PARKERSBURG, W.Va. (WTAP) - The Oil and Gas Museum located on Third Street in Parkersburg was started back in the late 1980s by Museum President Paul Hoblitzell and the now deceased David McKain. McKain owned an oil field tools company called Acme Fishing Tool Company.
“He and I been friends all our life. He came to me and we talked a while and he wanted to start the museum and this happened in 1989,” said Hoblitzell.
Though McKain had the greater interest in starting the museum, Hoblitzell stuck with his friend for several years they gathered items for the museum.
“Ten years earlier, there’d have been a lot more stuff come out of the attics that we could have had,” said Hoblitzell.
McKain passed away in 2014, so Hoblitzell has been running the museum ever since. He says much of the history of oil is part of West Virginia’s own history.
“In Wirt County was the first oil field. Across the river in Little Kanawha I think we had the first refinery that we can depict. And it helped West Virginia grow, it helped the nation grow,” said Hoblitzell.
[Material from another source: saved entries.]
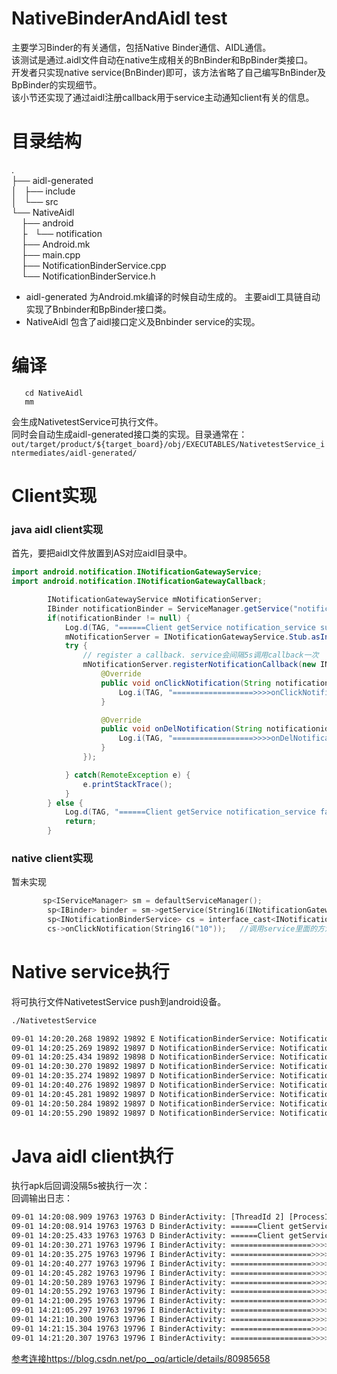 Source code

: NativeBinderAndAidl test
================

主要学习Binder的有关通信，包括Native Binder通信、AIDL通信。  
该测试是通过.aidl文件自动在native生成相关的BnBinder和BpBinder类接口。   
开发者只实现native service(BnBinder)即可，该方法省略了自己编写BnBinder及BpBinder的实现细节。   
该小节还实现了通过aidl注册callback用于service主动通知client有关的信息。   

# 目录结构
.  
├── aidl-generated   
│   ├── include  
│   └── src  
└── NativeAidl  
    ├── android  
    ├   └── notification  
    ├── Android.mk  
    ├── main.cpp  
    ├── NotificationBinderService.cpp  
    └── NotificationBinderService.h  

- aidl-generated 为Android.mk编译的时候自动生成的。 主要aidl工具链自动实现了Bnbinder和BpBinder接口类。   
- NativeAidl 包含了aidl接口定义及Bnbinder service的实现。   

# 编译
```
   cd NativeAidl
   mm
```
会生成NativetestService可执行文件。  
同时会自动生成aidl-generated接口类的实现。目录通常在：  
`out/target/product/${target_board}/obj/EXECUTABLES/NativetestService_intermediates/aidl-generated/`


# Client实现

### java aidl client实现

首先，要把aidl文件放置到AS对应aidl目录中。  
```java
import android.notification.INotificationGatewayService;
import android.notification.INotificationGatewayCallback;

        INotificationGatewayService mNotificationServer;
        IBinder notificationBinder = ServiceManager.getService("notification_service");
        if(notificationBinder != null) {
            Log.d(TAG, "======Client getService notification_service sucessfully.");
            mNotificationServer = INotificationGatewayService.Stub.asInterface(notificationBinder);
            try {
                // register a callback. service会间隔5s调用callback一次
                mNotificationServer.registerNotificationCallback(new INotificationGatewayCallback.Stub() {
                    @Override
                    public void onClickNotification(String notificationid) throws RemoteException {
                        Log.i(TAG, "==================>>>>onClickNotification: " + notificationid);
                    }

                    @Override
                    public void onDelNotification(String notificationid) throws RemoteException {
                        Log.i(TAG, "==================>>>>onDelNotification");
                    }
                });

            } catch(RemoteException e) {
                e.printStackTrace();
            }
        } else {
            Log.d(TAG, "======Client getService notification_service failed.");
            return;
        }
```


### native client实现

暂未实现
```cpp
	   sp<IServiceManager> sm = defaultServiceManager();
	    sp<IBinder> binder = sm->getService(String16(INotificationGatewayService::SERVICE_NAME());
	    sp<INotificationBinderService> cs = interface_cast<INotificationBinderService>(binder);
	    cs->onClickNotification(String16("10"));   //调用service里面的方法

```

# Native service执行
将可执行文件NativetestService push到android设备。 
```bash
./NativetestService 

09-01 14:20:20.268 19892 19892 E NotificationBinderService: Notification>>NotificationBinderService
09-01 14:20:25.269 19892 19897 D NotificationBinderService: Notification>>INotificationGatewayCallback callback_ is null notificationid:1
09-01 14:20:25.434 19892 19898 D NotificationBinderService: Notification>>Success to register callback, already registered
09-01 14:20:30.270 19892 19897 D NotificationBinderService: Notification>>onClickNotification
09-01 14:20:35.274 19892 19897 D NotificationBinderService: Notification>>onClickNotification
09-01 14:20:40.276 19892 19897 D NotificationBinderService: Notification>>onClickNotification
09-01 14:20:45.281 19892 19897 D NotificationBinderService: Notification>>onClickNotification
09-01 14:20:50.284 19892 19897 D NotificationBinderService: Notification>>onClickNotification
09-01 14:20:55.290 19892 19897 D NotificationBinderService: Notification>>onClickNotification

```

# Java aidl client执行

执行apk后回调没隔5s被执行一次：  
回调输出日志：
```bash
09-01 14:20:08.909 19763 19763 D BinderActivity: [ThreadId 2] [ProcessId 19763]  onCreate
09-01 14:20:08.914 19763 19763 D BinderActivity: ======Client getService test failed.
09-01 14:20:25.433 19763 19763 D BinderActivity: ======Client getService notification_service sucessfully.
09-01 14:20:30.271 19763 19796 I BinderActivity: ==================>>>>onClickNotification: 123abc
09-01 14:20:35.275 19763 19796 I BinderActivity: ==================>>>>onClickNotification: 123abc
09-01 14:20:40.277 19763 19796 I BinderActivity: ==================>>>>onClickNotification: 123abc
09-01 14:20:45.282 19763 19796 I BinderActivity: ==================>>>>onClickNotification: 123abc
09-01 14:20:50.289 19763 19796 I BinderActivity: ==================>>>>onClickNotification: 123abc
09-01 14:20:55.292 19763 19796 I BinderActivity: ==================>>>>onClickNotification: 123abc
09-01 14:21:00.295 19763 19796 I BinderActivity: ==================>>>>onClickNotification: 123abc
09-01 14:21:05.297 19763 19796 I BinderActivity: ==================>>>>onClickNotification: 123abc
09-01 14:21:10.300 19763 19796 I BinderActivity: ==================>>>>onClickNotification: 123abc
09-01 14:21:15.304 19763 19796 I BinderActivity: ==================>>>>onClickNotification: 123abc
09-01 14:21:20.307 19763 19796 I BinderActivity: ==================>>>>onClickNotification: 123abc
```

[参考连接https://blog.csdn.net/po__oq/article/details/80985658](https://blog.csdn.net/po__oq/article/details/80985658)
“The oil industry here in the 1860s was the driving force, the money and the influence that actually formed the state of West Virginia,” said Larry Wiseman, a volunteer with the museum.
Wiseman says an oil man from Parkersburg named Peter Van Winkle paid the bills of the first convention in Wheeling where officials from western Virginia were discussing splitting into another state.
“Parts of the country have their own unique history, and we have a very unique history here,” said Wiseman.
All that history is kept alive inside the Oil and Gas Museum, where three stories are nearly filled with displays.
Hoblitzell says its important to know about the oil industry because of how much it impacts everyone.
“We can’t live without them. Oil and the plastic industry, almost everything we use is touched by oil. A 12 ounce plastic bottle for water, if you fill that up one third with crude oil, that’s how much it takes to make a bottle,” said Hoblitzell.